# What is expected
Your answer is every line of the material below in which the string "running" occurs.

BEGIN

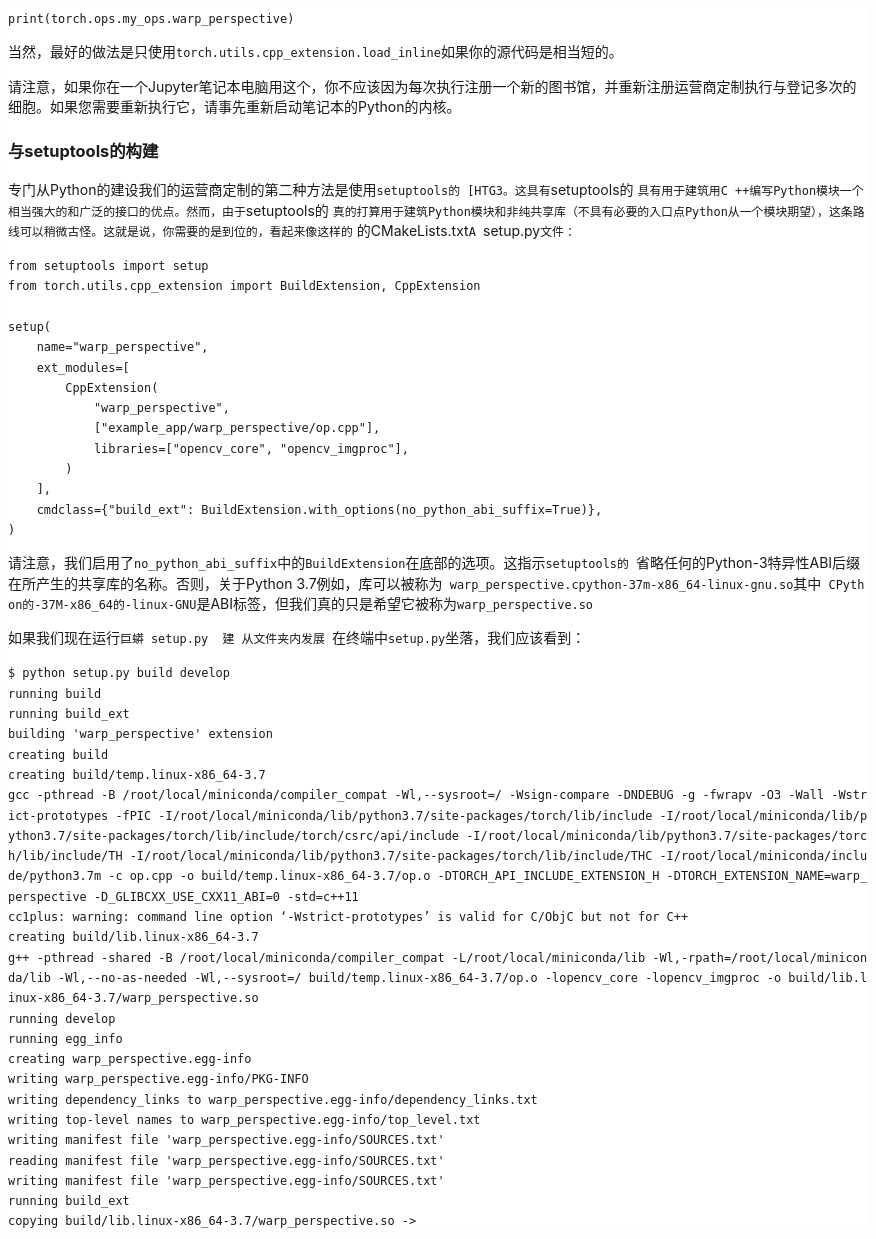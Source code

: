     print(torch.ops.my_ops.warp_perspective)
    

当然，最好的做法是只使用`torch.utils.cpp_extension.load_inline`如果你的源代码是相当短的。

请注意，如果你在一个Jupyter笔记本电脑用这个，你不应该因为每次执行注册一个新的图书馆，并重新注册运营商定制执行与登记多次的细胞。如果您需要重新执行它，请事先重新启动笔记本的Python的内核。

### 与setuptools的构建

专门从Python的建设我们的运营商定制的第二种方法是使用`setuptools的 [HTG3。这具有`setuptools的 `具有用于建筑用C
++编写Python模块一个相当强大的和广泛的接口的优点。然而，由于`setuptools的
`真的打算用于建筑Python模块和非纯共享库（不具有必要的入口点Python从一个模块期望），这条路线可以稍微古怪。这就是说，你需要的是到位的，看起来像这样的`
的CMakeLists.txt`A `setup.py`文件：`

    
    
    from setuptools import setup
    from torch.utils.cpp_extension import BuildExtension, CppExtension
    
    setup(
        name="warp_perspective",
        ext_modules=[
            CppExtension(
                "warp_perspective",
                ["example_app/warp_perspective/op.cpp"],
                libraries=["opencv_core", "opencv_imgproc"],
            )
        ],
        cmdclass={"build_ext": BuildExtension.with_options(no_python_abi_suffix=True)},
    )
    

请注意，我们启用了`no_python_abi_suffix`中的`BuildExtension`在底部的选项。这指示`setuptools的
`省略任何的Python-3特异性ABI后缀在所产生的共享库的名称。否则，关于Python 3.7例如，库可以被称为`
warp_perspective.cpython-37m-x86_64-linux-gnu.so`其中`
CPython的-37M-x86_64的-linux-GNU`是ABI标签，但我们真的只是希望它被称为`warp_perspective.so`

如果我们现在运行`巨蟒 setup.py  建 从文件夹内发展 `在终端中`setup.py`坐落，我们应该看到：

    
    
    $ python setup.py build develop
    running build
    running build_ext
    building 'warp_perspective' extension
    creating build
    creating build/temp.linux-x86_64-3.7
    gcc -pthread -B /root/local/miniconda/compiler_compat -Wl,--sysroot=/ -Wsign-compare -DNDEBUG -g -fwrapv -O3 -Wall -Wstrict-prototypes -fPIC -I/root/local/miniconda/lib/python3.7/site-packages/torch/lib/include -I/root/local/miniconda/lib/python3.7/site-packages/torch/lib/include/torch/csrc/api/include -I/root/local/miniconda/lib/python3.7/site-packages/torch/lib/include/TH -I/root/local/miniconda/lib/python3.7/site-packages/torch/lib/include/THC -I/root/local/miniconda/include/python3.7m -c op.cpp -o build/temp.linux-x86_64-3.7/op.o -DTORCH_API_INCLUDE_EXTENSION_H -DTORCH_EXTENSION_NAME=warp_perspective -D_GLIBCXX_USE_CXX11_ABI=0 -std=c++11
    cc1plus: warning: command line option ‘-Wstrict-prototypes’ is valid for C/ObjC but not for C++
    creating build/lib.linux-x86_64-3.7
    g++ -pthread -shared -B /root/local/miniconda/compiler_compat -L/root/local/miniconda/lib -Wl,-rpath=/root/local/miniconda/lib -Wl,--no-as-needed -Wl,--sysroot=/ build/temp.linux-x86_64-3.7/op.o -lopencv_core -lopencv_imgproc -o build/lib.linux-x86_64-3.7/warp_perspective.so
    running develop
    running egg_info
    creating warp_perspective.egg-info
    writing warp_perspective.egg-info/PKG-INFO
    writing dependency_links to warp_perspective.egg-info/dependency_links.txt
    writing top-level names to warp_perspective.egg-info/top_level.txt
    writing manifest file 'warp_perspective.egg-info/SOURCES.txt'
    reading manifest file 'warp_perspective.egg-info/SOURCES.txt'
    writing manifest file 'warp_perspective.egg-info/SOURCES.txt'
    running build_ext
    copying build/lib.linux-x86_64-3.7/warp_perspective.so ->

END

# Written reply
    running build
    running build_ext
    running develop
    running egg_info
    running build_ext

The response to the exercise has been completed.